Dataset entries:
-=-=-
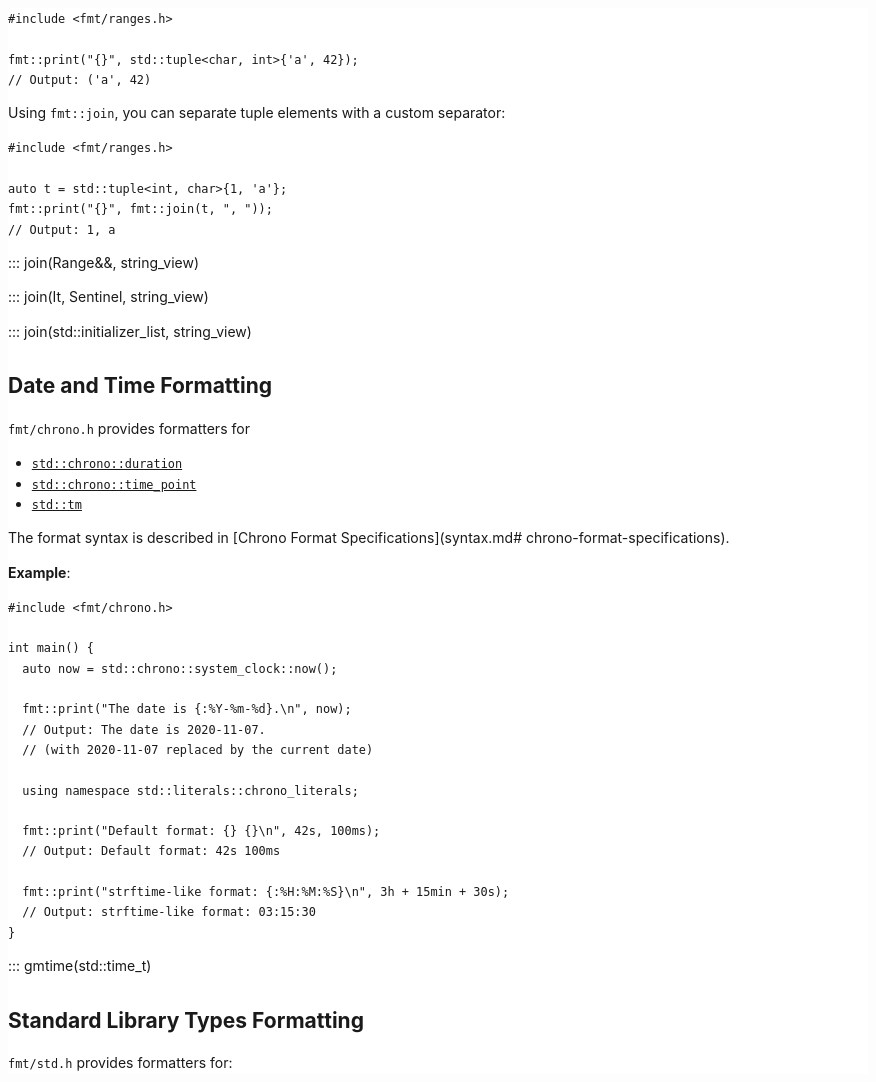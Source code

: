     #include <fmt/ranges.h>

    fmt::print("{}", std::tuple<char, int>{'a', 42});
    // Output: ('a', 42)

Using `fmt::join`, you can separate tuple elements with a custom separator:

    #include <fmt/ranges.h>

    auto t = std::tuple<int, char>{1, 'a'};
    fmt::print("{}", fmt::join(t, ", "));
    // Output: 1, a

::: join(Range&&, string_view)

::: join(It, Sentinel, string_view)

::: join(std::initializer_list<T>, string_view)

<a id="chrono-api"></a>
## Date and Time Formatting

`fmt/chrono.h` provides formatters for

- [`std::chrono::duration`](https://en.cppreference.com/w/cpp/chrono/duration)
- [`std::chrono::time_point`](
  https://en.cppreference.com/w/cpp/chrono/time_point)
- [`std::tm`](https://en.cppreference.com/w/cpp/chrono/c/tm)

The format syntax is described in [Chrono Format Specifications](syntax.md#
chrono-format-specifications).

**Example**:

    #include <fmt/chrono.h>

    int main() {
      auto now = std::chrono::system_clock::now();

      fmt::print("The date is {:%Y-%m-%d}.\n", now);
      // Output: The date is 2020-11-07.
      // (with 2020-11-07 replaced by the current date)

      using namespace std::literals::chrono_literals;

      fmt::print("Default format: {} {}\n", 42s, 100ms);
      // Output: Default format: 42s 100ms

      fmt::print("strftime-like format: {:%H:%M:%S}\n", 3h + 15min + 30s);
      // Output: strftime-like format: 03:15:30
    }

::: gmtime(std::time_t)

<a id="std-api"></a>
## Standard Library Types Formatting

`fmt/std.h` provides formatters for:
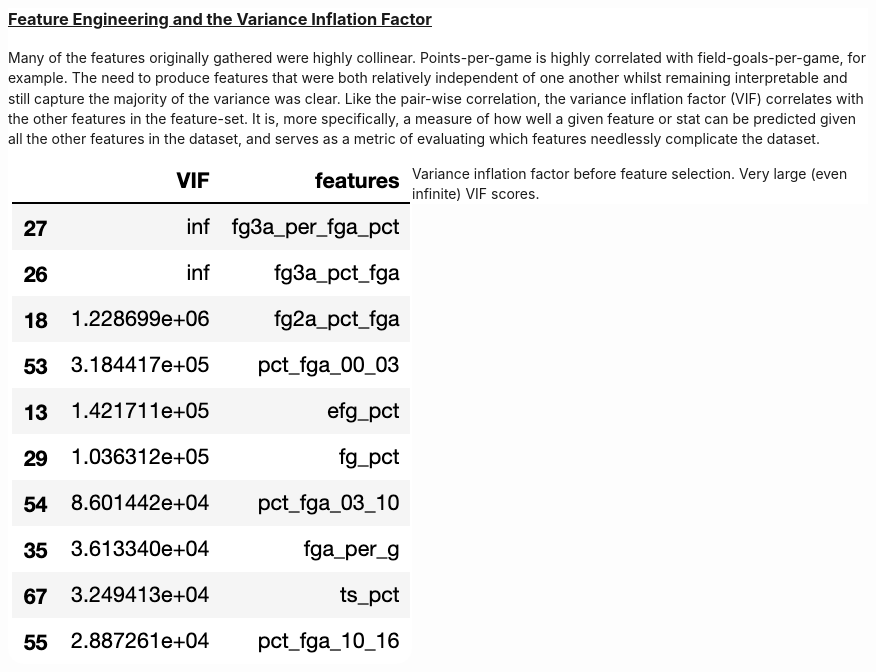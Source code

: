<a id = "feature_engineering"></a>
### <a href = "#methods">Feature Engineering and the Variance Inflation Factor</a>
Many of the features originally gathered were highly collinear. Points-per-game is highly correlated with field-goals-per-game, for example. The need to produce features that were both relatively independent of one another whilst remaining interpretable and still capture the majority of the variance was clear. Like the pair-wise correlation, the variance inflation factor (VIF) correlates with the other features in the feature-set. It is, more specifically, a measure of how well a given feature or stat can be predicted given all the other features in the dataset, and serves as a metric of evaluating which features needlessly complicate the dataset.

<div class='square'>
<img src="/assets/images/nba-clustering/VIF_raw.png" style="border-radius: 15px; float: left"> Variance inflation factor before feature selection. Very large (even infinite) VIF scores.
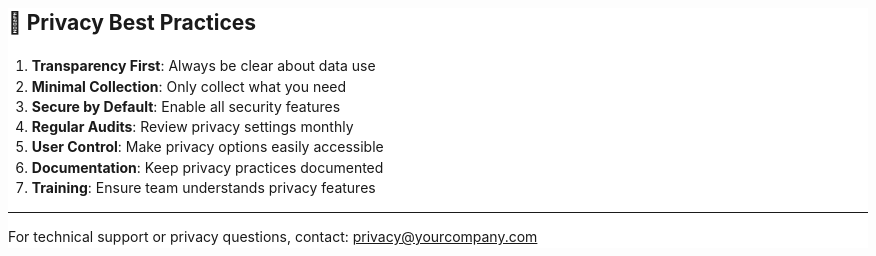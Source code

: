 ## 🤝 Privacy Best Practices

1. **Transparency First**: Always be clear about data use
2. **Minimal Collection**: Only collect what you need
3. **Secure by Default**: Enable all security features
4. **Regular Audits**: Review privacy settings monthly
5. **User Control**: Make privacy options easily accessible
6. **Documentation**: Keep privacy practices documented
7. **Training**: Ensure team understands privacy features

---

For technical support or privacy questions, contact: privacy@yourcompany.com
-=-=-
TASK OBJECTIVE:
All that is wanted is an exact copy of the lines from the line bearing "infinite) VIF scores." through the final line of the entries, including both ends but no pictures.

RESPONSE BOX:
<img src="/assets/images/nba-clustering/VIF_raw.png" style="border-radius: 15px; float: left"> Variance inflation factor before feature selection. Very large (even infinite) VIF scores.
Source code

: ## 🤝 Privacy Best Practices

1. **Transparency First**: Always be clear about data use
2. **Minimal Collection**: Only collect what you need
3. **Secure by Default**: Enable all security features
4. **Regular Audits**: Review privacy settings monthly
5. **User Control**: Make privacy options easily accessible
6. **Documentation**: Keep privacy practices documented
7. **Training**: Ensure team understands privacy features

---

For technical support or privacy questions, contact: privacy@yourcompany.com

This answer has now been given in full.